Offseason Outlook: Milwaukee Brewers

The Brewers could compensate for the probable loss of Prince Fielder by acquiring corner infielders, a shortstop, and a few late-inning relievers, but payroll flexibility may be limited.

Guaranteed Contracts

Arbitration Eligible Players (estimated salaries)

Free Agents

Prior to a stellar 2011 season, Brewers GM Doug Melvin had a fantastic offseason.  He put together a team that won a franchise-record 96 games, set an attendance record, and fell just two wins shy of a World Series appearance.  He also managed to lock up Braun and Weeks within a two-month span.  Melvin's follow-up act will be challenging — he's likely to lose first baseman Prince Fielder, and he drained his farm system of trade chips and potential impact players last winter.

Though Fielder said in September this was "probably" his last season with the Brewers, owner Mark Attanasio said, "We're planning on participating in the sweepstakes."  There is one scenario where I can see the Brewers retaining Fielder.  Say Fielder and agent Scott Boras do their thing all throughout December, visiting mystery teams and such, and all the offers fall short of Adrian Gonzalez's seven-year, $154MM deal.  Also say the Brewers refrain from making a major commitment to someone like Jose Reyes and keep first base open.  Then, in theory, they could jump in for around $120MM in January.  However, I can't remember Boras failing with a free agent in his prime.  There's no obvious candidate to overpay for Fielder right now, but the smart money is on Boras. 

26-year-old Mat Gamel hit .310/.372/.540 with 28 home runs in 545 Triple-A plate appearances this year, and the Brewers hope he's a late bloomer and potential Fielder replacement.  Otherwise, the free agent market features Michael Cuddyer, Carlos Pena, Casey Kotchman, and Derrek Lee as potential regulars for Milwaukee.

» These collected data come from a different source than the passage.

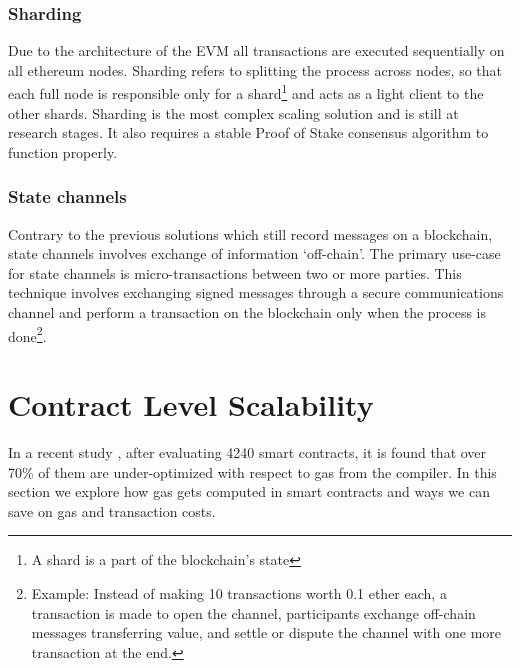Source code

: \subsubsection{Sharding}
Due to the architecture of the EVM all transactions are executed sequentially on all ethereum nodes. Sharding refers to splitting the process across nodes, so that each full node is responsible only for a shard\footnote{A shard is a part of the blockchain's state} and acts as a light client to the other shards. Sharding is the most complex scaling solution and is still at research stages. It also requires a stable Proof of Stake consensus algorithm to function properly.

\subsubsection{State channels}
Contrary to the previous solutions which still record messages on a blockchain, state channels involves exchange of information `off-chain'. The primary use-case for state channels is micro-transactions between two or more parties. This technique involves exchanging signed messages through a secure communications channel and perform a transaction on the blockchain only when the process is done\footnote{Example: Instead of making 10 transactions worth 0.1 ether each, a transaction is made to open the channel, participants exchange off-chain messages transferring value, and settle or dispute the channel with one more transaction at the end.}.
    
\section{Contract Level Scalability}
In a recent study \cite{DBLP:journals/corr/ChenLLZ17}, after evaluating 4240 smart contracts, it is found that over 70\% of them are under-optimized with respect to gas from the compiler. In this section we explore how gas gets computed in smart contracts and ways we can save on gas and transaction costs.


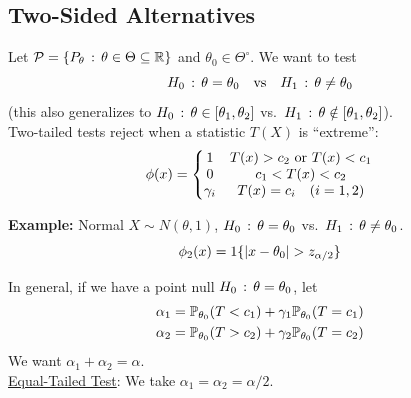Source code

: 
\subsection*{Two-Sided Alternatives}
\sectionspace

Let $\cal{P} = \{P_{\theta} \col \theta \in \Theta \subseteq \R\}$ and $\theta_0 \in \Theta^{\circ}$. We want to test
\[ H_0 \col \theta = \theta_0 \quad \tt{vs} \quad H_1 \col \theta \neq \theta_0 \]
(this also generalizes to $H_0 \col \theta \in [\theta_1, \theta_2]$ vs.\ $H_1 \col \theta \notin [\theta_1, \theta_2]$).\\

Two-tailed tests reject when a statistic $T(X)$ is ``extreme'':
\[ \phi(x) = \left\{\begin{matrix} 1 & T(x) > c_2 \tt{ or } T(x) < c_1 \\ 0 & c_1 < T(x) < c_2 \\ \gamma_i & T(x) = c_i \quad (i = 1, 2) \end{matrix}\right. \]

\begin{example}{\textbf{Example:} Normal}
    $X \sim N(\theta, 1)$, $H_0 \col \theta = \theta_0$ vs.\ $H_1 \col \theta \neq \theta_0$.
    \[ \phi_2(x) = 1\{\abs{x - \theta_0} > z_{\alpha/2}\} \]
\end{example}

In general, if we have a point null $H_0 \col \theta = \theta_0$, let
\begin{align*}
    \alpha_1 &= \bb{P}_{\theta_0}(T < c_1) + \gamma_1\bb{P}_{\theta_0}(T = c_1)\\
    \alpha_2 &= \bb{P}_{\theta_0}(T > c_2) + \gamma_2\bb{P}_{\theta_0}(T = c_2)
\end{align*}
We want $\alpha_1 + \alpha_2 = \alpha$.\\

\underline{Equal-Tailed Test}: We take $\alpha_1 = \alpha_2 = \alpha/2$.


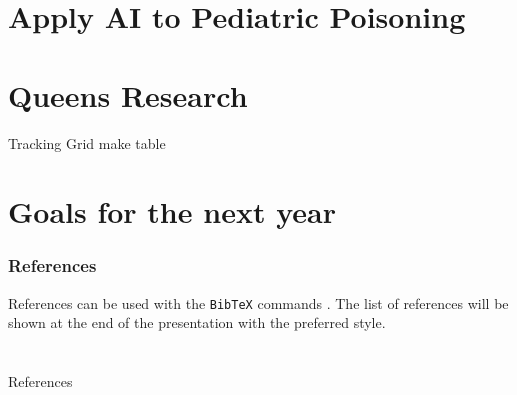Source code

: \section[Les enfants]{Apply AI to Pediatric Poisoning}

\section{Queens Research}
\begin{frame}{Tracking Grid}
make table
\end{frame}

\section[Future]{Goals for the next year}
\begin{frame}
\frametitle{References}
References can be used with the \texttt{BibTeX} commands  \cite{Knuth.1986}. The list of references  will be shown at the end of the presentation with the preferred style.
\end{frame}


\section*{}
\begin{frame}[allowframebreaks]{References}
\def\newblock{\hskip .11em plus .33em minus .07em}
\scriptsize


\normalsize
\end{frame}

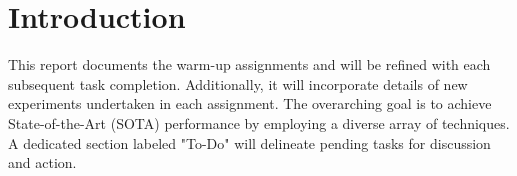 \section{Introduction}
\label{sec:intro}
    This report documents the warm-up assignments and will be refined with each subsequent task completion. Additionally, it will incorporate details of new experiments undertaken in each assignment. The overarching goal is to achieve State-of-the-Art (SOTA) performance by employing a diverse array of techniques. A dedicated section labeled "To-Do" will delineate pending tasks for discussion and action. 
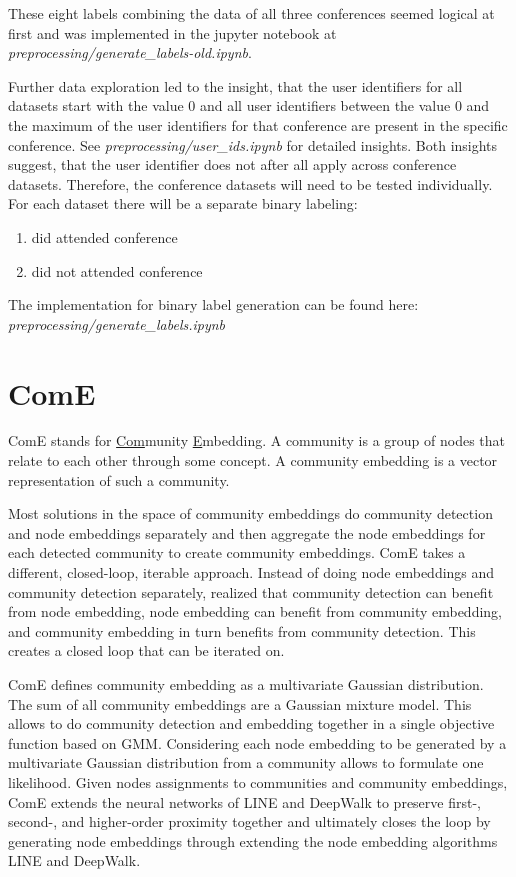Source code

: \documentclass[sigconf]{acmart}
\begin{document}
These eight labels combining the data of all three conferences seemed logical at first and was implemented in the jupyter notebook at \textit{preprocessing/generate\_labels-old.ipynb}.

Further data exploration led to the insight, that the user identifiers for all datasets start with the value $0$ and all user identifiers between the value $0$ and the maximum of the user identifiers for that conference are present in the specific conference. See \textit{preprocessing/user\_ids.ipynb} for detailed insights. Both insights suggest, that the user identifier does not after all apply across conference datasets. Therefore, the conference datasets will need to be tested individually. For each dataset there will be a separate binary labeling:

\begin{enumerate}
	\item did attended conference
	\item did not attended conference
\end{enumerate}

The implementation for binary label generation can be found here: \textit{preprocessing/generate\_labels.ipynb}

\section{ComE}

ComE stands for \underline{Com}munity \underline{E}mbedding. A community is a group of nodes that relate to each other through some concept. A community embedding is a vector representation of such a community.

Most solutions in the space of community embeddings do community detection and node embeddings separately and then aggregate the node embeddings for each detected community to create community embeddings. ComE takes a different, closed-loop, iterable approach. Instead of doing node embeddings and community detection separately, \citeauthor{Cav17} realized that community detection can benefit from node embedding, node embedding can benefit from community embedding, and community embedding in turn benefits from community detection.\cite{Cav17} This creates a closed loop that can be iterated on.

ComE defines community embedding as a multivariate Gaussian distribution. The sum of all community embeddings are a Gaussian mixture model. This allows \citeauthor{Cav17} to do community detection and embedding together in a single objective function based on GMM.\cite{Cav17} Considering each node embedding to be generated by a multivariate Gaussian distribution from a community allows \citeauthor{Cav17} to formulate one likelihood. Given nodes assignments to communities and community embeddings, ComE extends the neural networks of LINE and DeepWalk to preserve first-, second-, and higher-order proximity together and ultimately closes the loop by generating node embeddings through extending the node embedding algorithms LINE and DeepWalk.\cite{Cav17}
\end{document}
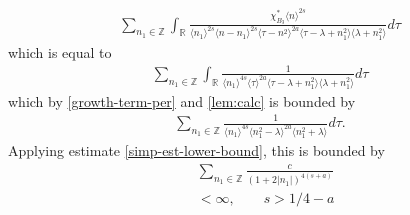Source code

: \documentclass[12pt,reqno]{amsart}
\numberwithin{equation}{section}  %
\numberwithin{figure}{section}
\newcommand{\rr}{\mathbb{R}}
\newcommand{\zz}{\mathbb{Z}}
\theoremstyle{plain}
\theoremstyle{definition}
\theoremstyle{remark}
\begin{document}
\begin{equation*}
\begin{split}
  \sum_{n_{1} \in \zz} \int_{\rr} \frac{\chi^{*}_{B_{3}}
    \langle n \rangle ^{2s}
    }{ \langle n_{1} \rangle^{2s} \langle
    n-n_{1} \rangle ^{2s} \langle \tau - n^{2}    \rangle ^{2a}
    \langle \tau - \lambda + n_{1}^{2} \rangle
    \langle  \lambda + n_{1}^{2} \rangle  } d \tau  
\end{split}
\end{equation*}
which is equal to
\begin{equation*}
\begin{split}
  \sum_{n_{1} \in \zz} \int_{\rr} \frac{1}
    { \langle n_{1} \rangle^{4s} \langle \tau    \rangle ^{2a}
    \langle \tau - \lambda + n_{1}^{2} \rangle
    \langle  \lambda + n_{1}^{2} \rangle  } d \tau  
\end{split}
\end{equation*}
which by \eqref{growth-term-per} and \autoref{lem:calc} is bounded by
%
%
\begin{equation*}
\begin{split}
  \sum_{n_{1} \in \zz} \frac{1}
  { \langle n_{1} \rangle^{4s} \langle n_{1}^{2} - \lambda   \rangle ^{2a}
  \langle n_{1}^{2} + \lambda \rangle
     } d \tau  .
\end{split}
\end{equation*}
%
%
Applying estimate \eqref{simp-est-lower-bound}, this is bounded by
\begin{equation*}
\begin{split}
  & \sum_{n_{1} \in \zz} \frac{c}
  { ( 1 + 2 |n_{1} | )^{4(s+a)}} 
  \\
  & < \infty, \qquad s > 1/4 -a 
\end{split}
\end{equation*}
\end{document}
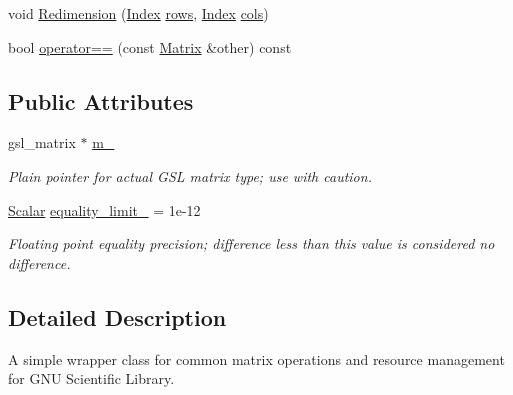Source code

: \begin{DoxyCompactItemize}
\item 
void \hyperlink{classgsl_1_1_matrix_a54cc5ce3952ab512617a1cf93a611f64}{Redimension} (\hyperlink{typedefs_8h_a5d7deb06d9443e7d4a47bf078638cc91}{Index} \hyperlink{classgsl_1_1_matrix_a459c986967f558d242020a7d6c5feb0b}{rows}, \hyperlink{typedefs_8h_a5d7deb06d9443e7d4a47bf078638cc91}{Index} \hyperlink{classgsl_1_1_matrix_a19034005cec347cd9e3879c06f59b4eb}{cols})
\item 
bool \hyperlink{classgsl_1_1_matrix_ab51de3558c8bbaed7939714c8131d0ee}{operator==} (const \hyperlink{classgsl_1_1_matrix}{Matrix} \&other) const 
\end{DoxyCompactItemize}
\subsection*{Public Attributes}
\begin{DoxyCompactItemize}
\item 
gsl\+\_\+matrix $\ast$ \hyperlink{classgsl_1_1_matrix_ac9b224f97485473b3e7f0b0b70859db4}{m\+\_\+}
\begin{DoxyCompactList}\small\item\em Plain pointer for actual G\+S\+L matrix type; use with caution. \end{DoxyCompactList}\item 
\hyperlink{typedefs_8h_a508fc58b5dc3c81865305f6498457063}{Scalar} \hyperlink{classgsl_1_1_matrix_af396387bb6247e141133479ac9808630}{equality\+\_\+limit\+\_\+} = 1e-\/12
\begin{DoxyCompactList}\small\item\em Floating point equality precision; difference less than this value is considered no difference. \end{DoxyCompactList}\end{DoxyCompactItemize}


\subsection{Detailed Description}
A simple wrapper class for common matrix operations and resource management for G\+N\+U Scientific Library. 

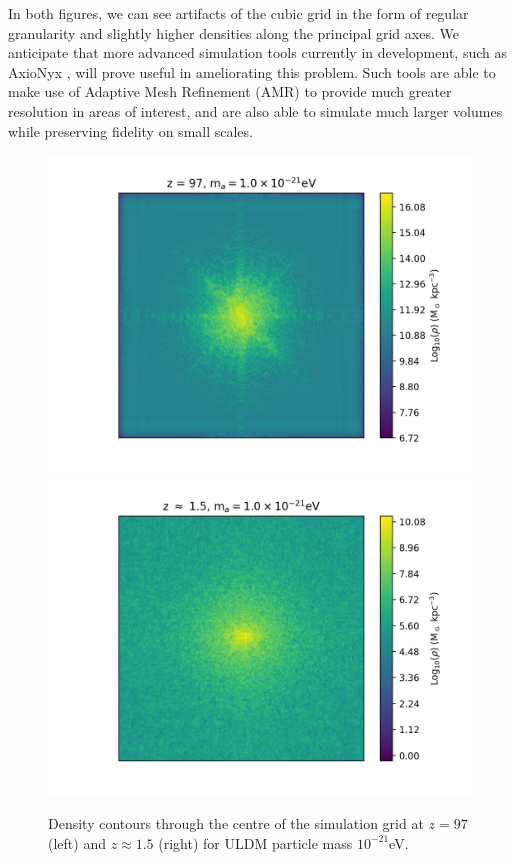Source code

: \documentclass[a4paper,11pt]{article}
\begin{document}
In both figures, we can see artifacts of the cubic grid in the form of regular granularity and slightly higher densities along the principal grid axes. We anticipate that more advanced simulation tools currently in development, such as {\sc AxioNyx} \cite{Schwabe:2020eac}, will prove useful in ameliorating this problem. Such tools are able to make use of Adaptive Mesh Refinement (AMR) to provide much greater resolution in areas of interest, and are also able to simulate much larger volumes while preserving fidelity on small scales.


\begin{figure}[!htb]
  \includegraphics[trim={3cm 0 0 0}, scale=0.62]{z97_1e-21.png}
\endminipage\hfill
{}
  \includegraphics[trim={2cm 0 1cm 0},scale=0.62]{final_21.png}
\endminipage\hfill
\caption{Density contours through the centre of the simulation grid at $z=97$ (left) and $z\approx 1.5$ (right) for ULDM particle mass $10^{-21}$eV.}\label{fig:contours_21}
\end{figure}
\end{document}
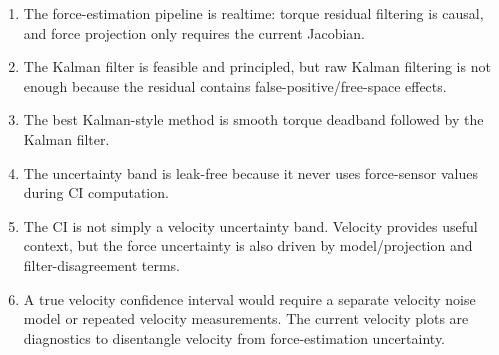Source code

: \documentclass[11pt]{article}
\begin{document}
\begin{enumerate}
\item The force-estimation pipeline is realtime: torque residual filtering is
causal, and force projection only requires the current Jacobian.
\item The Kalman filter is feasible and principled, but raw Kalman filtering is
not enough because the residual contains false-positive/free-space effects.
\item The best Kalman-style method is smooth torque deadband followed by the
Kalman filter.
\item The uncertainty band is leak-free because it never uses force-sensor
values during CI computation.
\item The CI is not simply a velocity uncertainty band. Velocity provides useful
context, but the force uncertainty is also driven by model/projection and
filter-disagreement terms.
\item A true velocity confidence interval would require a separate velocity
noise model or repeated velocity measurements. The current velocity plots are
diagnostics to disentangle velocity from force-estimation uncertainty.
\end{enumerate}
\end{document}

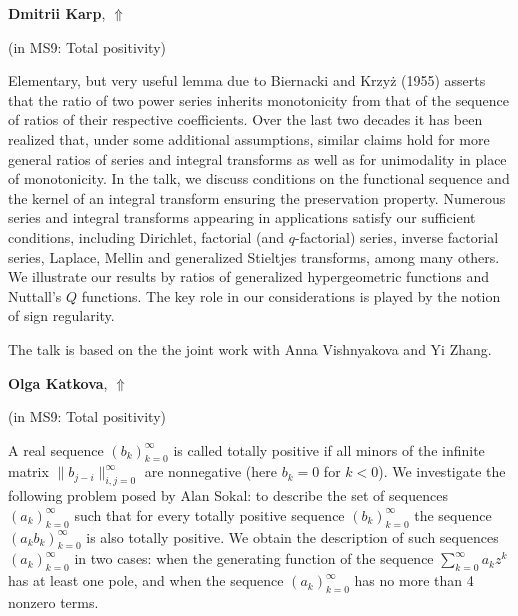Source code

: \documentclass[ILAS2025-program.tex]{subfiles}
\begin{document}
\hypertarget{down0044}{}\begin{ilasabstract}
    
\textbf{Dmitrii Karp},  \hfill \hyperlink{up0044}{$\Uparrow$}
    
    
(in {\color{mstitle}MS9: Total positivity})
        
\mtskip
    Elementary, but very useful lemma due to Biernacki and Krzy\.{z} (1955) asserts that the ratio of two power series inherits monotonicity from that of the sequence of ratios of their respective  coefficients. Over the last two decades it has been realized that, under some additional assumptions, similar claims hold for more general ratios of series and integral
transforms as well as for unimodality in place of monotonicity. In the talk, we discuss conditions on the functional sequence and the kernel of an integral transform ensuring the preservation property. Numerous series and integral transforms appearing in applications satisfy our sufficient conditions, including Dirichlet, factorial (and $q$-factorial) series, inverse factorial series, Laplace, Mellin and generalized Stieltjes transforms, among many others.  We illustrate our results by ratios of generalized hypergeometric functions and Nuttall's $Q$ functions.  The key role in our considerations is played by the notion of sign regularity.

The talk is based on the the joint work with Anna Vishnyakova and Yi Zhang. 

\end{ilasabstract}
    

\hypertarget{down0120}{}\begin{ilasabstract}
    
\textbf{Olga Katkova},  \hfill \hyperlink{up0120}{$\Uparrow$}
    
    
(in {\color{mstitle}MS9: Total positivity})
        
\mtskip
    A real sequence $(b_k)_{k=0}^\infty$ is called totally positive if all minors of the infinite matrix $\| b_{j-i} \|_{i,j=0}^\infty$ are
nonnegative (here $b_k = 0$ for $k<0$). We investigate the following problem posed by Alan Sokal: to describe the set of sequences $(a_k)_{k=0}^\infty$ such that for every totally positive sequence $(b_k)_{k=0}^\infty$ the sequence $(a_k b_k)_{k=0}^\infty$ is also totally positive. We obtain the description of such sequences $(a_k)_{k=0}^\infty$ in two cases: when the generating function of the sequence $\sum_{k=0}^\infty a_k z^k$ has at least one pole, and when the sequence $(a_k)_{k=0}^\infty$ has no more than 4 nonzero terms.
\end{ilasabstract}
    
\end{document}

The left side of the infield presents another opportunity for the Brewers to improve.  The smart move at third base just might be hoping McGehee bounces back from a dismal season, because the market is bleak outside of the potentially pricey Aramis Ramirez.  McGehee would represent an arbitration gamble of $3.1MM or so.  If the Brewers do not intend to use McGehee as a starter, they should consider trading him.  Minor leaguer Taylor Green could be an internal option at third base.  Shortstop offers many opportunities to upgrade over Betancourt.  There's Jose Reyes and Jimmy Rollins at the high end, with Clint Barmes and Jamey Carroll also representing improvements on both offense and defense.  

The Brewers' final need is at the back end of the bullpen, with Hawkins, Saito, and Rodriguez now free agents.  Melvin could re-sign Hawkins and/or Saito or look at many other free agent options.

The problem with all these upgrades is cost.  Perhaps the Brewers' record attendance will result in a payroll increase, but right now they appear to have less than $10MM in flexibility.  The fact that the Brewers are willing to entertain re-signing Fielder suggests they could fit in a $20MM player and still address other needs.  However, we don't know if money potentially earmarked for a franchise player like Fielder would be reallocated to players like Reyes, Ramirez, or Cuddyer.  The Brewers gave up a lot to acquire Greinke and Marcum last winter, and the moves paid off.  With both pitchers eligible for free agency after 2012, the Brewers should take advantage of this window of rotation riches and stretch payroll as far as possible in an attempt to make another playoff run.